Indeed, H. Sterling Burnett, a
senior fellow at the nonprofit National
Center for Policy
Analysis, has shown that the famous “hockey stick” image used by the IPCC (also
wielded by Gore) to support its conclusion about an unprecedented spike in
global warming, is entirely flawed. The UN researchers “used the wrong time
scale to establish the mean temperature to compare with recorded temperatures
of the last century,” which accounted for the sudden vertical shaft rising from
the blade of the hockey stick.
Another recent NCPA study found that the ICPP
violated 60 of the 127 principles governing prediction assessments and strictly
followed only 17 of these forecasting principles (Washington Times, March 14, 2008). A panel
of statisticians at George
Mason University
corroborated the NCPA results. Bjorn Lomborg’s two books on the subject, The Skeptical Environmentalist and Cool It, although advancing an
economic rather than purely scientific argument, are also needed correctives to
current reflex thinking. For an equally refreshing perspective on these
contentious issues, one might consult Daniel Botkin’s Discordant Harmonies: A New Ecology for the
Twenty-first Century. Botkin, whose work is predicated on separating
soothsaying from science, is the former Chairman of Environmental Studies of
the University of California at Santa
Barbara and the current president of the Center for
the Study of the Environment; his qualifications are impeccable.
The
Keeling Curve, named after Charles David Keeling, a professor at the Scripps
Institution of Oceanography, measures the gradient levels of CO2 in the
atmosphere from ice core samples. It has become the standard construct on which
the Global Warming Movement relies. At the top of the graph representing the
year 2002/3 we find a value of close to 380 molecules of CO2 per one million
molecules of air, grossly insufficient to trigger the catastrophic effects of
global warming that our climate zealots have been announcing. Scientists
favourable to the thesis have had to fall back on the hypothesis of “CO2
forcing,” or a chemical chain reaction producing a multiplier effect, to
justify their projections.
It is precisely this theory that has come under fire
and ultimately been dismissed as unconvincing by a growing number of
cutting-edge scientists, mathematicians and climatologists, including those
mentioned above as well as experts such as Lord Christopher Monckton who
specializes in exploring scientific frauds and New Zealand climate researcher
Vincent Gray who has been reviewing IPCC drafts from 1990 to the present. In
addition, as Holly Fretwell, in an interview with the Pittsburgh Tribune-Review (January 19, 2008)

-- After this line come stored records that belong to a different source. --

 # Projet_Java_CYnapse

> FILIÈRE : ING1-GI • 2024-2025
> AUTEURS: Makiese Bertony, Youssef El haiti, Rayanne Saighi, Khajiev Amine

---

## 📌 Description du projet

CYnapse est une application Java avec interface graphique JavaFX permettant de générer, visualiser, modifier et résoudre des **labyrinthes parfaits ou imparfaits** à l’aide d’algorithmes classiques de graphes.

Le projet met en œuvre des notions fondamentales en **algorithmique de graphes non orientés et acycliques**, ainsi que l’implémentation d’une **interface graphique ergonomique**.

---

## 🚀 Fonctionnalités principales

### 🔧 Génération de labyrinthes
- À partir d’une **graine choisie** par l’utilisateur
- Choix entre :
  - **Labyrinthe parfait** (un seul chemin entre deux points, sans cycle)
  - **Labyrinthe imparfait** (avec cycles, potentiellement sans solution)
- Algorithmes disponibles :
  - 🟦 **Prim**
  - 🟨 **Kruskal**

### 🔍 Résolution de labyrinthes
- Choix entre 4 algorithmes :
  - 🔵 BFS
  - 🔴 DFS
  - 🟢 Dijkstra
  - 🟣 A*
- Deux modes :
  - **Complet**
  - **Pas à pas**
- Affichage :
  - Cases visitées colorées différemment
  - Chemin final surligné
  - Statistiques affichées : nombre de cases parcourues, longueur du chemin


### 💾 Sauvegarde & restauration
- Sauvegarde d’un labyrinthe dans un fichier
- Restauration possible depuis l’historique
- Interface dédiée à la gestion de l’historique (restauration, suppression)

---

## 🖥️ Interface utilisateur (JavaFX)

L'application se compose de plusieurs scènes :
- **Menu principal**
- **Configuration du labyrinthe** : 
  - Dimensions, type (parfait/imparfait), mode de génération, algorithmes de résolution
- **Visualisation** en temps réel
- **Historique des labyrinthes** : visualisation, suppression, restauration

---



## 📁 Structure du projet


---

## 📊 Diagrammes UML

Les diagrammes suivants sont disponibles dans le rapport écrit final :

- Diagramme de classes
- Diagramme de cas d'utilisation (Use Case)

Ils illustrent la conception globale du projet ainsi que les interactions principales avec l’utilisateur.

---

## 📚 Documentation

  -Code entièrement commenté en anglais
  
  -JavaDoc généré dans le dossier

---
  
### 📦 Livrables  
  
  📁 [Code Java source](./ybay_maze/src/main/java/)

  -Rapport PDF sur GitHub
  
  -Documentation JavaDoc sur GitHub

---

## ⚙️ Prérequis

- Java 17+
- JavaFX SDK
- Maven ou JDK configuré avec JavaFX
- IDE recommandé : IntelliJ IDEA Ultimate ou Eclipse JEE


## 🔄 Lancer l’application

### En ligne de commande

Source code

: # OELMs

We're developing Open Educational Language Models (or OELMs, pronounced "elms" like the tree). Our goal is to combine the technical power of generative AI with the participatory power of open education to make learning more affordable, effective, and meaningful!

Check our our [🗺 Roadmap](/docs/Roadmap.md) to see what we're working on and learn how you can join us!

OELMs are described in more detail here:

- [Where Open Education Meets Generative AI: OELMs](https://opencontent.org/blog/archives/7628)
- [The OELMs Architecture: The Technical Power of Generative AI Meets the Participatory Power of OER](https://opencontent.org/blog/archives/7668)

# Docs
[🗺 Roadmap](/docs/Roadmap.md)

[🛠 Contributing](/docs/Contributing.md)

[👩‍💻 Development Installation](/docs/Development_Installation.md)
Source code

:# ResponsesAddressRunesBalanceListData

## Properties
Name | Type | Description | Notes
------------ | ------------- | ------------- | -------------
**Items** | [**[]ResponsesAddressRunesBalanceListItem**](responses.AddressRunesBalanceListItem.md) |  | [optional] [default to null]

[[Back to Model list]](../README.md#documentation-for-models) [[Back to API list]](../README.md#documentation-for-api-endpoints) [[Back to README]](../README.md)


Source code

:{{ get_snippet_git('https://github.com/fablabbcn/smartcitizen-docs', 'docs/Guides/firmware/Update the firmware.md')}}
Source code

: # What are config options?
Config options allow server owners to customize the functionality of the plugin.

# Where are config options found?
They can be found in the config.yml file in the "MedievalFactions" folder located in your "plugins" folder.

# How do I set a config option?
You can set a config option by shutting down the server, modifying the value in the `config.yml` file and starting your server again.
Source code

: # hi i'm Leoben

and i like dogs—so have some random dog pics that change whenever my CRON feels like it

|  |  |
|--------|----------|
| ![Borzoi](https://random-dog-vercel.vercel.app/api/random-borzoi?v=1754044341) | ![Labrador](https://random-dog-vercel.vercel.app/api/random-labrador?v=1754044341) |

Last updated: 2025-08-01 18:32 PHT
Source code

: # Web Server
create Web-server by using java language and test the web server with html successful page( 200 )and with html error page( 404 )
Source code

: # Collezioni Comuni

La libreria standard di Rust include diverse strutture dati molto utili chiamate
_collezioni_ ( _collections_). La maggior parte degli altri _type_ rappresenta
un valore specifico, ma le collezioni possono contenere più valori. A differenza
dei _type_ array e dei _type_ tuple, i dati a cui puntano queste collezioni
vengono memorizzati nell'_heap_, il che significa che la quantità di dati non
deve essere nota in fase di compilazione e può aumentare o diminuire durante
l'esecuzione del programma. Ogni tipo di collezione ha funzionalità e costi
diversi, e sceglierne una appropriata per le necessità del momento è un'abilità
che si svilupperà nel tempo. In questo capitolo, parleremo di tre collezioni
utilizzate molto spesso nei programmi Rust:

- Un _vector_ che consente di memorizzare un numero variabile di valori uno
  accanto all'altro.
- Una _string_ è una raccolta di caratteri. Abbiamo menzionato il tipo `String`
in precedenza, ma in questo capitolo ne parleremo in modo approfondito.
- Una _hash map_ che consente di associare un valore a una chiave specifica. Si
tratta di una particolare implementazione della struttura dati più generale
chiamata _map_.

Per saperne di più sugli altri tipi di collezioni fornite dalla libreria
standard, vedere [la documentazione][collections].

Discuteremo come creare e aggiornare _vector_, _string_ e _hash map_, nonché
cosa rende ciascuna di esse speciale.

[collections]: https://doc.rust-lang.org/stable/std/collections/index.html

indicates with respect to rising CO2 levels, “correlation is not causation.”
Moreover, there is no reason to believe that CO2 is the causative agent in
temperature change, she continues, since if we “look at the data that shows CO2
levels and temperature changes over the last 650,000 years, what we find is
that temperature actually changes first and CO2 in the atmosphere follows…CO2
lags the temperature change.” Her quip about forecasting is also well-taken.
“Think about how well we are at predicting the weather tomorrow or next week
and now try to extend that out 100 years. We really are no better at predicting
long-term climate change than we are at predicting short-term climate . . . ”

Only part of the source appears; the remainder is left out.